TASK STATEMENT -> Quote the entries in full, character for character, without their images.

WORKING DATA ->
((
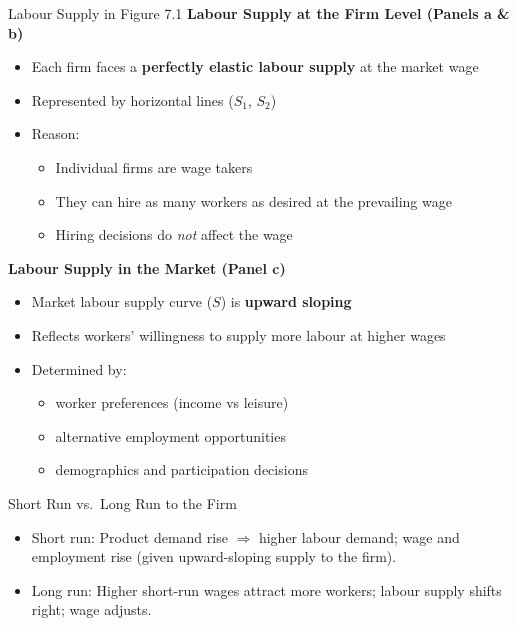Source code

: \documentclass[aspectratio=169]{beamer}
\begin{document}
\begin{frame}{Labour Supply in Figure 7.1}
\textbf{Labour Supply at the Firm Level (Panels a \& b)}
\begin{itemize}
\item Each firm faces a \textbf{perfectly elastic labour supply} at the market wage
\item Represented by horizontal lines ($S_1$, $S_2$)
\item Reason:
\begin{itemize}
\item Individual firms are wage takers
\item They can hire as many workers as desired at the prevailing wage
\item Hiring decisions do \emph{not} affect the wage
\end{itemize}
\end{itemize}

\vspace{0.3cm}

\textbf{Labour Supply in the Market (Panel c)}
\begin{itemize}
\item Market labour supply curve ($S$) is \textbf{upward sloping}
\item Reflects workers’ willingness to supply more labour at higher wages
\item Determined by:
\begin{itemize}
\item worker preferences (income vs leisure)
\item alternative employment opportunities
\item demographics and participation decisions
\end{itemize}
\end{itemize}

\end{frame}


\begin{frame}{Short Run vs.\ Long Run to the Firm}
\transfade
\begin{itemize}[<+->]
  \item Short run: Product demand rise \(\Rightarrow\) higher labour demand; wage and employment rise (given upward-sloping supply to the firm).
  \item Long run: Higher short-run wages attract more workers; labour supply shifts right; wage adjusts.
\end{itemize}
\end{frame}
\end{document}
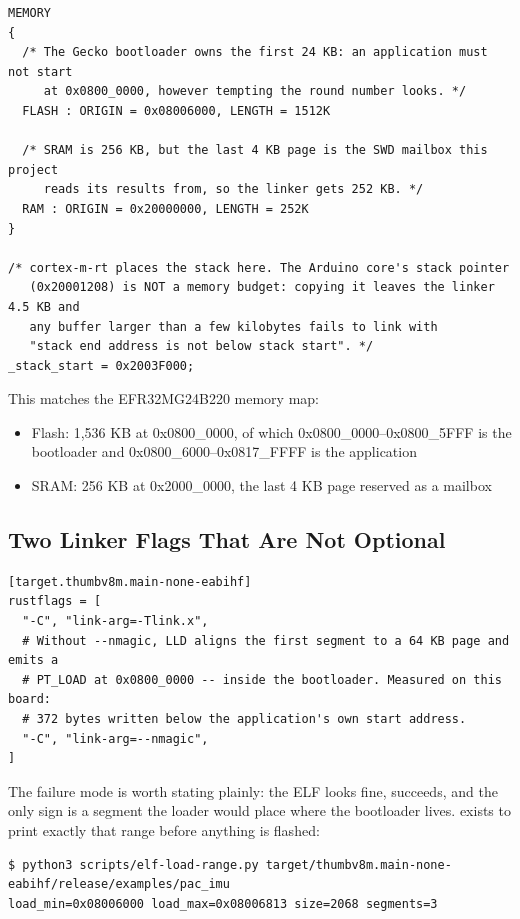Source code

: \begin{verbatim}
MEMORY
{
  /* The Gecko bootloader owns the first 24 KB: an application must not start
     at 0x0800_0000, however tempting the round number looks. */
  FLASH : ORIGIN = 0x08006000, LENGTH = 1512K

  /* SRAM is 256 KB, but the last 4 KB page is the SWD mailbox this project
     reads its results from, so the linker gets 252 KB. */
  RAM : ORIGIN = 0x20000000, LENGTH = 252K
}

/* cortex-m-rt places the stack here. The Arduino core's stack pointer
   (0x20001208) is NOT a memory budget: copying it leaves the linker 4.5 KB and
   any buffer larger than a few kilobytes fails to link with
   "stack end address is not below stack start". */
_stack_start = 0x2003F000;
\end{verbatim}

This matches the EFR32MG24B220 memory map:
\begin{itemize}
    \item Flash: 1,536 KB at 0x0800\_0000, of which 0x0800\_0000--0x0800\_5FFF is the
          bootloader and 0x0800\_6000--0x0817\_FFFF is the application
    \item SRAM: 256 KB at 0x2000\_0000, the last 4 KB page reserved as a mailbox
\end{itemize}

\subsection{Two Linker Flags That Are Not Optional}
\label{sec:linker-flags}

\begin{verbatim}
[target.thumbv8m.main-none-eabihf]
rustflags = [
  "-C", "link-arg=-Tlink.x",
  # Without --nmagic, LLD aligns the first segment to a 64 KB page and emits a
  # PT_LOAD at 0x0800_0000 -- inside the bootloader. Measured on this board:
  # 372 bytes written below the application's own start address.
  "-C", "link-arg=--nmagic",
]
\end{verbatim}

The failure mode is worth stating plainly: the ELF looks fine, 
succeeds, and the only sign is a segment the loader would place where the bootloader
lives.  exists to print exactly that range before
anything is flashed:

\begin{verbatim}
$ python3 scripts/elf-load-range.py target/thumbv8m.main-none-eabihf/release/examples/pac_imu
load_min=0x08006000 load_max=0x08006813 size=2068 segments=3
\end{verbatim}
))
RESPONSE BOX ->
Source code

: \documentclass[aspectratio=169]{beamer}
\begin{document}
\begin{frame}{Labour Supply in Figure 7.1}
\textbf{Labour Supply at the Firm Level (Panels a \& b)}
\begin{itemize}
\item Each firm faces a \textbf{perfectly elastic labour supply} at the market wage
\item Represented by horizontal lines ($S_1$, $S_2$)
\item Reason:
\begin{itemize}
\item Individual firms are wage takers
\item They can hire as many workers as desired at the prevailing wage
\item Hiring decisions do \emph{not} affect the wage
\end{itemize}
\end{itemize}

\vspace{0.3cm}

\textbf{Labour Supply in the Market (Panel c)}
\begin{itemize}
\item Market labour supply curve ($S$) is \textbf{upward sloping}
\item Reflects workers’ willingness to supply more labour at higher wages
\item Determined by:
\begin{itemize}
\item worker preferences (income vs leisure)
\item alternative employment opportunities
\item demographics and participation decisions
\end{itemize}
\end{itemize}

\end{frame}


\begin{frame}{Short Run vs.\ Long Run to the Firm}
\transfade
\begin{itemize}[<+->]
  \item Short run: Product demand rise \(\Rightarrow\) higher labour demand; wage and employment rise (given upward-sloping supply to the firm).
  \item Long run: Higher short-run wages attract more workers; labour supply shifts right; wage adjusts.
\end{itemize}
\end{frame}
\end{document}
Source code

: \begin{verbatim}
MEMORY
{
  /* The Gecko bootloader owns the first 24 KB: an application must not start
     at 0x0800_0000, however tempting the round number looks. */
  FLASH : ORIGIN = 0x08006000, LENGTH = 1512K

  /* SRAM is 256 KB, but the last 4 KB page is the SWD mailbox this project
     reads its results from, so the linker gets 252 KB. */
  RAM : ORIGIN = 0x20000000, LENGTH = 252K
}

/* cortex-m-rt places the stack here. The Arduino core's stack pointer
   (0x20001208) is NOT a memory budget: copying it leaves the linker 4.5 KB and
   any buffer larger than a few kilobytes fails to link with
   "stack end address is not below stack start". */
_stack_start = 0x2003F000;
\end{verbatim}

This matches the EFR32MG24B220 memory map:
\begin{itemize}
    \item Flash: 1,536 KB at 0x0800\_0000, of which 0x0800\_0000--0x0800\_5FFF is the
          bootloader and 0x0800\_6000--0x0817\_FFFF is the application
    \item SRAM: 256 KB at 0x2000\_0000, the last 4 KB page reserved as a mailbox
\end{itemize}

\subsection{Two Linker Flags That Are Not Optional}
\label{sec:linker-flags}

\begin{verbatim}
[target.thumbv8m.main-none-eabihf]
rustflags = [
  "-C", "link-arg=-Tlink.x",
  # Without --nmagic, LLD aligns the first segment to a 64 KB page and emits a
  # PT_LOAD at 0x0800_0000 -- inside the bootloader. Measured on this board:
  # 372 bytes written below the application's own start address.
  "-C", "link-arg=--nmagic",
]
\end{verbatim}

The failure mode is worth stating plainly: the ELF looks fine, 
succeeds, and the only sign is a segment the loader would place where the bootloader
lives.  exists to print exactly that range before
anything is flashed:

\begin{verbatim}
$ python3 scripts/elf-load-range.py target/thumbv8m.main-none-eabihf/release/examples/pac_imu
load_min=0x08006000 load_max=0x08006813 size=2068 segments=3
\end{verbatim}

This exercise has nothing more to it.